Commack High School Spring Concert IV
Excellent concert by the 11th and 12th graders. Maybe it was my imagination but the band and orchestra looked huge this year. I had to take a few more photos than usual just to cover them all. For this post I thought I'd cover a worst-case scenario. What do you do if you're ready to photograph your kid at the concert, the group comes out on stage and you find your kid is sitting in a spot with the least amount of light on the stage. It happens. Most schools don't have enough lights to evenly cover the entire stage, especially when they have to split some of them to cover risers for the chorus in front of the stage.
This is the time for a "Hail-Mary" play. First, it helps if you have one or all of the following - - a lens long enough to reach your kid. - a lens with a wide aperture (f/2.8 or wider would be nice). - a camera that can handle high ISO's without generating excessive noise. - either in-lens or in-camera stabilization (called IS, OS or VR depending on your camera manufacturer).

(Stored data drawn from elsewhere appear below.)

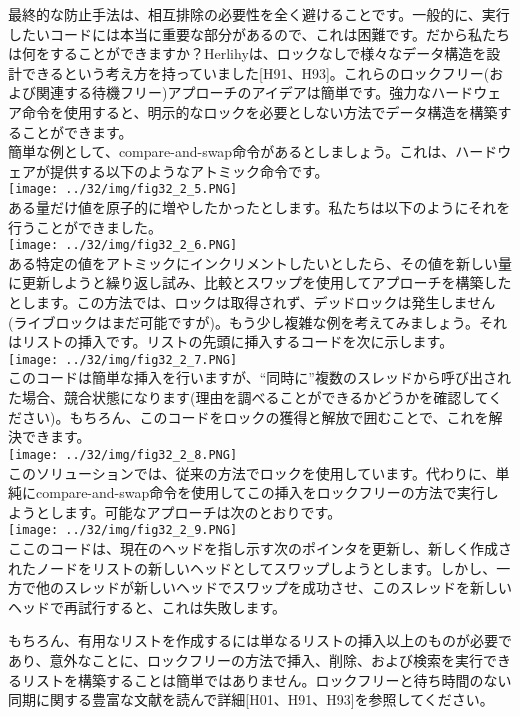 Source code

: 最終的な防止手法は、相互排除の必要性を全く避けることです。一般的に、実行したいコードには本当に重要な部分があるので、これは困難です。だから私たちは何をすることができますか？Herlihyは、ロックなしで様々なデータ構造を設計できるという考え方を持っていました{[}H91、H93{]}。これらのロックフリー(および関連する待機フリー)アプローチのアイデアは簡単です。強力なハードウェア命令を使用すると、明示的なロックを必要としない方法でデータ構造を構築することができます。\\
簡単な例として、compare-and-swap命令があるとしましょう。これは、ハードウェアが提供する以下のようなアトミック命令です。\\
\texttt{[image: ../32/img/fig32\_2\_5.PNG]}\\
ある量だけ値を原子的に増やしたかったとします。私たちは以下のようにそれを行うことができました。\\
\texttt{[image: ../32/img/fig32\_2\_6.PNG]}\\
ある特定の値をアトミックにインクリメントしたいとしたら、その値を新しい量に更新しようと繰り返し試み、比較とスワップを使用してアプローチを構築したとします。この方法では、ロックは取得されず、デッドロックは発生しません(ライブロックはまだ可能ですが)。もう少し複雑な例を考えてみましょう。それはリストの挿入です。リストの先頭に挿入するコードを次に示します。\\
\texttt{[image: ../32/img/fig32\_2\_7.PNG]}\\
このコードは簡単な挿入を行いますが、``同時に''複数のスレッドから呼び出された場合、競合状態になります(理由を調べることができるかどうかを確認してください)。もちろん、このコードをロックの獲得と解放で囲むことで、これを解決できます。\\
\texttt{[image: ../32/img/fig32\_2\_8.PNG]}\\
このソリューションでは、従来の方法でロックを使用しています。代わりに、単純にcompare-and-swap命令を使用してこの挿入をロックフリーの方法で実行しようとします。可能なアプローチは次のとおりです。\\
\texttt{[image: ../32/img/fig32\_2\_9.PNG]}\\
ここのコードは、現在のヘッドを指し示す次のポインタを更新し、新しく作成されたノードをリストの新しいヘッドとしてスワップしようとします。しかし、一方で他のスレッドが新しいヘッドでスワップを成功させ、このスレッドを新しいヘッドで再試行すると、これは失敗します。

もちろん、有用なリストを作成するには単なるリストの挿入以上のものが必要であり、意外なことに、ロックフリーの方法で挿入、削除、および検索を実行できるリストを構築することは簡単ではありません。ロックフリーと待ち時間のない同期に関する豊富な文献を読んで詳細{[}H01、H91、H93{]}を参照してください。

First, open the aperture on your lens as wide as possible. Next, set the ISO as high as possible; you need to figure out this setting for your specific camera make and model depending on the amount of noise generated at a given ISO setting. Make sure your image stabilization is on. If your camera has a "quiet" mode, turn it on. If you're shooting with a mirrorless camera use the electronic shutter rather than the mechanical shutter and turn off the shutter beep.
When you've done all of the above the only setting left to adjust your exposure is the shutter speed. Start lowering the shutter speed until you get a proper exposure. You'll probably find that the correct shutter speed is discouragingly low. That's show biz. Just hold your camera as stable as possible and slowly squeeze off some shots. If your camera has a quiet mode put it in continuous shutter mode and shoot in bursts of 3 shots each (you'll probably find that the middle shot is sharper than the other two). Have a look at your photos. If you find that you absolutely can't get a decent shot because of motion blur, raise the ISO so you can increase the shutter speed. It's better to have a noisy photo than a blurry photo.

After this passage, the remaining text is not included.